La maison fut construite en 1925, par le père de la famille Sidi Ali Ben Allah, ferrailleur, bricoleur et mécanicien de son état.
A cette époque, Marrakech était une petite ville d’échanges et de troc, où les peuples de l’Ouest du Sahara venaient échanger et vendre leurs récoltes et artisanats.
Durant cette période, la mécanisation et les premiers véhicules font leur apparition et les conditions rudes et fortes températures obligent les voyageurs motorisés à faire des haltes et assurer une maintenance régulière de leur véhicule.

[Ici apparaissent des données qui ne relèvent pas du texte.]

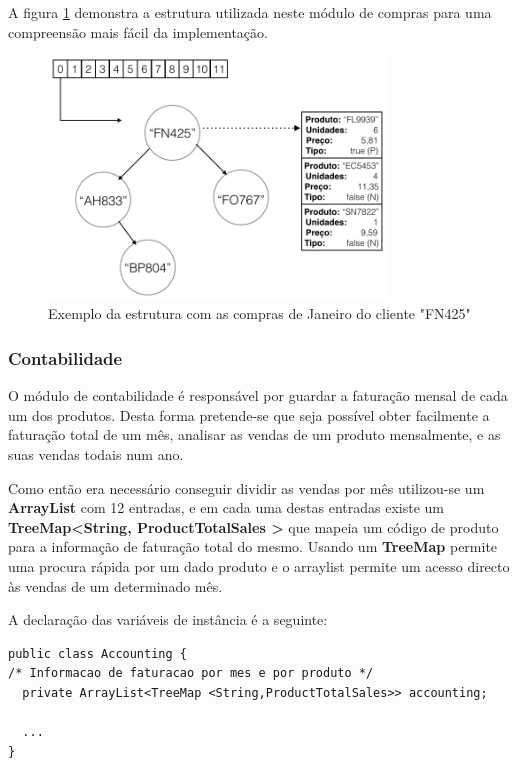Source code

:\documentclass[10pt] {article}
\begin{document}
\par A figura \ref{fig:modsales} demonstra a estrutura utilizada neste módulo de compras para uma compreensão mais fácil da implementação.

\begin{figure}[ht!]
\centering
\includegraphics[width=90mm]{sales.png}
\caption{Exemplo da estrutura com as compras de Janeiro do cliente "FN425"}
\label{fig:modsales}
\end{figure}


\subsubsection{Contabilidade\label{contabilidade}}

O módulo de contabilidade é responsável por guardar a faturação mensal de cada um dos produtos.
Desta forma pretende-se que seja possível obter facilmente a faturação total de um mês, analisar as vendas de um produto mensalmente, e as suas vendas todais num ano.

Como então era necessário conseguir dividir as vendas por mês utilizou-se um\color{blue} \textbf{ArrayList} \color{black} com
12 entradas, e em cada uma destas entradas existe um \color{blue} \textbf{TreeMap\textless String, ProductTotalSales
\textgreater} \color{black} que mapeia um código de produto para a informação de faturação total do mesmo.
Usando um \color{blue} \textbf{TreeMap} \color{black} permite uma procura rápida por um dado produto e o arraylist permite um
acesso directo às vendas de um determinado mês.

A declaração das variáveis de instância é a seguinte:

\begin{lstlisting}
public class Accounting {
/* Informacao de faturacao por mes e por produto */
  private ArrayList<TreeMap <String,ProductTotalSales>> accounting;

  ...
}

\end{lstlisting}
\end{document}

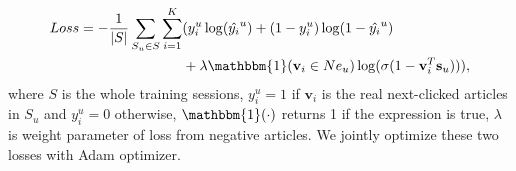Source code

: \begin{equation}
    \begin{split}
        Loss = - \frac{1}{|S|}\sum_{S_u \in S}\sum_{i=1}^K &( y_i^u \log(\hat{y_i}^u) + (1-y_i^u)\log(1-\hat{y_i}^u) \\
        & +  \lambda \mathbbm{1}(\mathbf{v}_i \in Ne_u) \log(\sigma(1-\mathbf{v}_i^T\mathbf{s}_u))),
    \end{split}
\end{equation}
where $S$ is the whole training sessions, $y_i^u=1$ if $\mathbf{v}_i$ is the real next-clicked articles in $S_u$ and $y_i^u=0$ otherwise, $\mathbbm{1}(\cdot)$ returns 1 if the expression is true, $\lambda$ is weight parameter of loss from negative articles. We jointly optimize these two losses with Adam optimizer. 






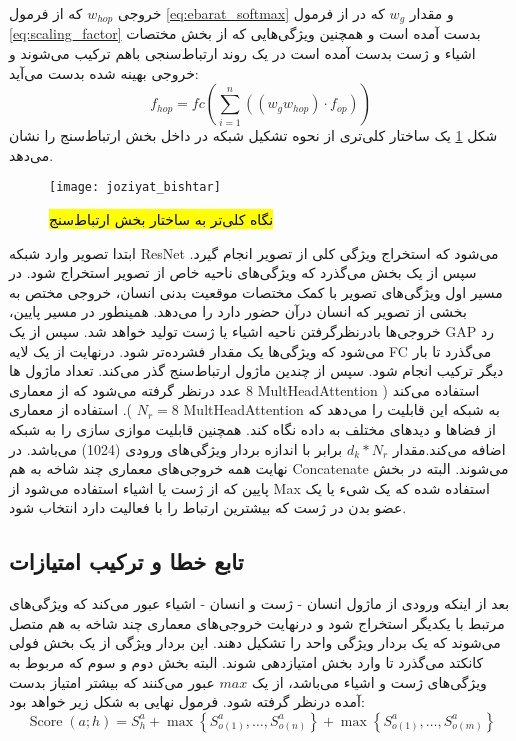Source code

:  خروجی %
  $w_{hop}$
  که از فرمول %
 \ref{eq:ebarat_softmax}
  و مقدار %
 $w_g$
 که در از فرمول %
 \ref{eq:scaling_factor}
 بدست آمده است و همچنین ویژگی‌هایی که از بخش مختصات اشیاء و ژست بدست آمده است در یک روند ارتباط‌سنجی باهم ترکیب می‌شوند و خروجی بهینه شده بدست می‌آید:
 \begin{equation}
 	f_{h o p}=f c\left(\sum_{i=1}^n\left(\left(w_g w_{h op}\right) \cdot f_{o p}\right)\right)
 \end{equation}
شکل %
   \ref{fig:joziyat_bishtar}
   یک ساختار کلی‌تری از نحوه تشکیل شبکه در داخل بخش ارتباط‌سنج را نشان می‌دهد. 
     \begin{figure}[ht]
   	\centerline{\texttt{[image: joziyat\_bishtar]}}
   	\caption{
   		\hl{نگاه کلی‌تر به ساختار بخش ارتباط‌سنج}
   	}
   	\label{fig:joziyat_bishtar}
   \end{figure}
ابتدا تصویر وارد شبکه ResNet می‌شود که استخراج ویژگی‌ کلی از تصویر انجام گیرد. سپس از یک بخش %
 می‌گذرد که ویژگی‌های ناحیه خاص از تصویر استخراج شود. در مسیر اول ویژگی‌های تصویر با کمک مختصات موقعیت بدنی انسان، خروجی مختص به بخشی از تصویر که انسان درآن حضور دارد را ‌می‌دهد. همینطور در مسیر پایین، خروجی‌ها بادرنظرگرفتن ناحیه اشیاء یا ژست تولید خواهد شد. سپس از یک GAP%
 رد می‌شود که ویژگی‌ها یک مقدار فشرده‌تر شود. درنهایت از یک لایه FC%
 می‌گذرد تا بار دیگر ترکیب انجام شود. سپس از چندین ماژول ارتباط‌سنج گذر می‌کند. تعداد ماژول ها 8 عدد درنظر گرفته می‌شود که از معماری %
   \gls{MultHeadAttention}
 استفاده می‌کند (
   $N_r=8$
  ). استفاده از معماری %
     \gls{MultHeadAttention}
  به شبکه این قابلیت را می‌دهد که از فضاها و دید‌های مختلف به داده نگاه کند. همچنین قابلیت موازی سازی را به شبکه اضافه می‌کند.مقدار %
   $d_k*N_r$
   برابر با اندازه بردار ویژگی‌های ورودی (1024) می‌باشد. در نهایت همه‌ خروجی‌های معماری چند شاخه به هم %
\gls{Concatenate}
    می‌شوند. البته در بخش پایین که از ژست یا اشیاء استفاده می‌شود از Max استفاده شده که یک شیء یا یک
عضو بدن در ژست که بیشترین ارتباط را با فعالیت دارد انتخاب شود.
      \subsection{تابع خطا و ترکیب امتیازات}
   بعد از اینکه ورودی از ماژول انسان - ژست و انسان - اشیاء عبور می‌کند که ویژگی‌های مرتبط با یکدیگر استخراج شود و درنهایت خروجی‌های معماری چند شاخه به هم متصل می‌شوند که یک بردار ویژگی واحد را تشکیل دهند. این بردار ویژگی از یک بخش فولی کانکتد می‌گذرد تا وارد بخش امتیازدهی شوند. 
   البته بخش دوم و سوم که مربوط به ویژگی‌های ژست و اشیاء می‌باشد، از یک %
   $max$
   عبور می‌کنند که بیشتر امتیاز بدست آمده درنظر گرفته شود. فرمول نهایی به شکل زیر خواهد بود:
   \begin{equation}
   	\operatorname{Score}(a ; h)=S_h^a+\max \left\{S_{o(1)}^a, \ldots, S_{o(n)}^a\right\}+\max \left\{S_{o(1)}^a, \ldots, S_{o(m)}^a\right\}
   \end{equation}
   
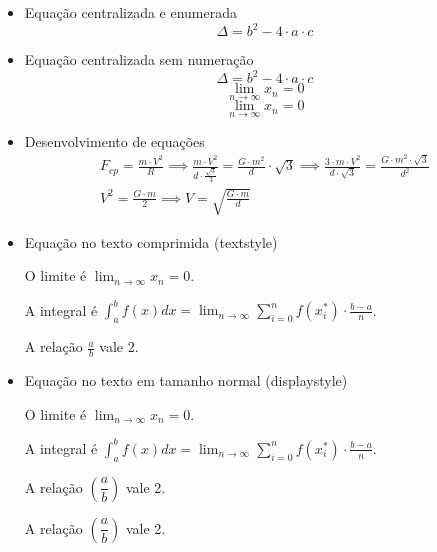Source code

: \begin{itemize}

    \item Equação centralizada e enumerada
        \begin{equation}
            \Delta = b^2-4 \cdot a \cdot c 
        \end{equation}

    \item Equação centralizada sem numeração
        \begin{equation*}
            \Delta = b^2 - 4 \cdot a \cdot c 
        \end{equation*}
        $$ \lim_{n\to\infty}x_n=0 $$
        $$ \textstyle \lim_{n\to\infty}x_n=0 $$
        
    \item Desenvolvimento de equações
        \begin{gather*}
            F_{cp} = \frac{m \cdot V^2}{R} \implies \frac{m \cdot V^2}{d \cdot \frac{\sqrt{3}}{3}} = \frac{G \cdot m^2}{d} \cdot \sqrt{3} \implies \frac{3 \cdot m \cdot V^2}{d \cdot \sqrt{3}} = \frac {G \cdot m^2 \cdot \sqrt{3}}{d^2}\\
            V^2 = \frac{G \cdot m}{2} \implies \boxed{V = \sqrt{\frac{G \cdot m}{d}}}
        \end{gather*}
    
    \item Equação no texto comprimida (textstyle)

        O limite é $\lim_{n\to\infty}x_n=0$.
        
        A integral é $ \int_a^b f(x) dx = \lim_{n \rightarrow
\infty} \sum_{i=0}^n f(x_i^*) \cdot \frac{b-a}{n}$.
        
        A relação $\frac{a}{b}$ vale 2.
    
    \item Equação no texto em tamanho normal (displaystyle)

        O limite é $\displaystyle \lim_{n\to\infty}x_n=0$.
        
        A integral é $ \displaystyle  \int_a^b f(x) dx = \lim_{n \rightarrow
\infty} \sum_{i=0}^n f(x_i^*) \cdot \frac{b-a}{n}$.
        
        A relação $\left (\dfrac{a}{b} \right )$ vale 2.
        
        A relação $ ( \dfrac{a}{b} )$ vale 2.

\end{itemize}

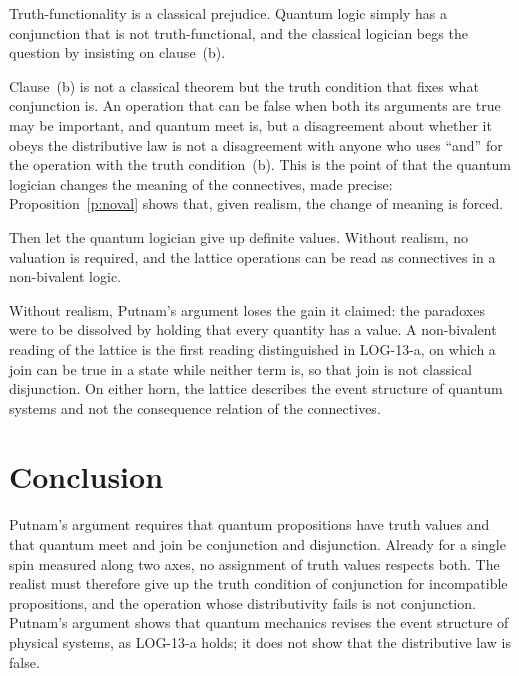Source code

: \documentclass{situationist-preprint}
\begin{document}
\begin{objection}
Truth-functionality is a classical prejudice. Quantum logic simply has a conjunction that is not truth-functional, and the classical logician begs the question by insisting on clause~(b).
\end{objection}

\begin{reply}
Clause~(b) is not a classical theorem but the truth condition that fixes what conjunction is. An operation that can be false when both its arguments are true may be important, and quantum meet is, but a disagreement about whether it obeys the distributive law is not a disagreement with anyone who uses \enquote{and} for the operation with the truth condition~(b). This is the point of \citet{Dummett1976} that the quantum logician changes the meaning of the connectives, made precise: Proposition~\ref{p:noval} shows that, given realism, the change of meaning is forced.
\end{reply}

\begin{objection}
Then let the quantum logician give up definite values. Without realism, no valuation is required, and the lattice operations can be read as connectives in a non-bivalent logic.
\end{objection}

\begin{reply}
Without realism, Putnam's argument loses the gain it claimed: the paradoxes were to be dissolved by holding that every quantity has a value. A non-bivalent reading of the lattice is the first reading distinguished in LOG-13-a, on which a join can be true in a state while neither term is, so that join is not classical disjunction. On either horn, the lattice describes the event structure of quantum systems and not the consequence relation of the connectives.
\end{reply}

\section{Conclusion}

Putnam's argument requires that quantum propositions have truth values and that quantum meet and join be conjunction and disjunction. Already for a single spin measured along two axes, no assignment of truth values respects both. The realist must therefore give up the truth condition of conjunction for incompatible propositions, and the operation whose distributivity fails is not conjunction. Putnam's argument shows that quantum mechanics revises the event structure of physical systems, as LOG-13-a holds; it does not show that the distributive law is false.
\end{document}
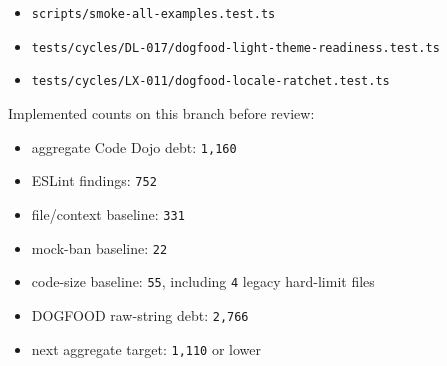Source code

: \begin{itemize}
\item
  \texttt{s\allowbreak{}c\allowbreak{}r\allowbreak{}i\allowbreak{}p\allowbreak{}t\allowbreak{}s\allowbreak{}/\allowbreak{}s\allowbreak{}m\allowbreak{}o\allowbreak{}k\allowbreak{}e\allowbreak{}-\allowbreak{}a\allowbreak{}l\allowbreak{}l\allowbreak{}-\allowbreak{}e\allowbreak{}x\allowbreak{}a\allowbreak{}m\allowbreak{}p\allowbreak{}l\allowbreak{}e\allowbreak{}s\allowbreak{}.\allowbreak{}t\allowbreak{}e\allowbreak{}s\allowbreak{}t\allowbreak{}.\allowbreak{}t\allowbreak{}s}
\item
  \texttt{t\allowbreak{}e\allowbreak{}s\allowbreak{}t\allowbreak{}s\allowbreak{}/\allowbreak{}c\allowbreak{}y\allowbreak{}c\allowbreak{}l\allowbreak{}e\allowbreak{}s\allowbreak{}/\allowbreak{}D\allowbreak{}L\allowbreak{}-\allowbreak{}0\allowbreak{}1\allowbreak{}7\allowbreak{}/\allowbreak{}d\allowbreak{}o\allowbreak{}g\allowbreak{}f\allowbreak{}o\allowbreak{}o\allowbreak{}d\allowbreak{}-\allowbreak{}l\allowbreak{}i\allowbreak{}g\allowbreak{}h\allowbreak{}t\allowbreak{}-\allowbreak{}t\allowbreak{}h\allowbreak{}e\allowbreak{}m\allowbreak{}e\allowbreak{}-\allowbreak{}r\allowbreak{}e\allowbreak{}a\allowbreak{}d\allowbreak{}i\allowbreak{}n\allowbreak{}e\allowbreak{}s\allowbreak{}s\allowbreak{}.\allowbreak{}t\allowbreak{}e\allowbreak{}s\allowbreak{}t\allowbreak{}.\allowbreak{}t\allowbreak{}s}
\item
  \texttt{t\allowbreak{}e\allowbreak{}s\allowbreak{}t\allowbreak{}s\allowbreak{}/\allowbreak{}c\allowbreak{}y\allowbreak{}c\allowbreak{}l\allowbreak{}e\allowbreak{}s\allowbreak{}/\allowbreak{}L\allowbreak{}X\allowbreak{}-\allowbreak{}0\allowbreak{}1\allowbreak{}1\allowbreak{}/\allowbreak{}d\allowbreak{}o\allowbreak{}g\allowbreak{}f\allowbreak{}o\allowbreak{}o\allowbreak{}d\allowbreak{}-\allowbreak{}l\allowbreak{}o\allowbreak{}c\allowbreak{}a\allowbreak{}l\allowbreak{}e\allowbreak{}-\allowbreak{}r\allowbreak{}a\allowbreak{}t\allowbreak{}c\allowbreak{}h\allowbreak{}e\allowbreak{}t\allowbreak{}.\allowbreak{}t\allowbreak{}e\allowbreak{}s\allowbreak{}t\allowbreak{}.\allowbreak{}t\allowbreak{}s}
\end{itemize}

Implemented counts on this branch before review:

\begin{itemize}
\tightlist
\item
  aggregate Code Dojo debt: \texttt{1\allowbreak{},\allowbreak{}1\allowbreak{}6\allowbreak{}0}
\item
  ESLint findings: \texttt{7\allowbreak{}5\allowbreak{}2}
\item
  file/context baseline: \texttt{3\allowbreak{}3\allowbreak{}1}
\item
  mock-ban baseline: \texttt{2\allowbreak{}2}
\item
  code-size baseline: \texttt{5\allowbreak{}5}, including \texttt{4} legacy hard-limit files
\item
  DOGFOOD raw-string debt: \texttt{2\allowbreak{},\allowbreak{}7\allowbreak{}6\allowbreak{}6}
\item
  next aggregate target: \texttt{1\allowbreak{},\allowbreak{}1\allowbreak{}1\allowbreak{}0} or lower
\end{itemize}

Sidi Ali Ben Allah, au départ ferronnier, est attiré par cette nouvelle technologie et se fait rapidement connaitre pour son savoir faire et sa débrouillardise pour remettre sur pied les organes des véhicules, les vidanges, puis les réparations des courroies de transmission et le colmatage des réservoirs percés par les pistes défoncées du sud Marocain. Il passe bientôt ses nuits à l’atelier et dépassé par la demande croissante, il devient la référence à Marrakech.
Il entame la construction de la maison de famille au bas de laquelle son petit atelier est installé sur le trottoir.
Les troupes du Maréchal Lyautey en garnison à Marrakech dans les années 1930 font souvent appel à ses talents et les moteurs à explosion n’ont bientôt plus de secret pour Ali.
Dans la nuit du 9 mai 1939, un véhicule des services du Pacha Thami El Glaoui, pénètre rapidement dans le Derb Sekkaya. Avec fracas, le véhicule s’arrête à quelques mètres de la maison des Ben Allah, deux hommes en sortent et viennent frapper à sa porte avec insistance.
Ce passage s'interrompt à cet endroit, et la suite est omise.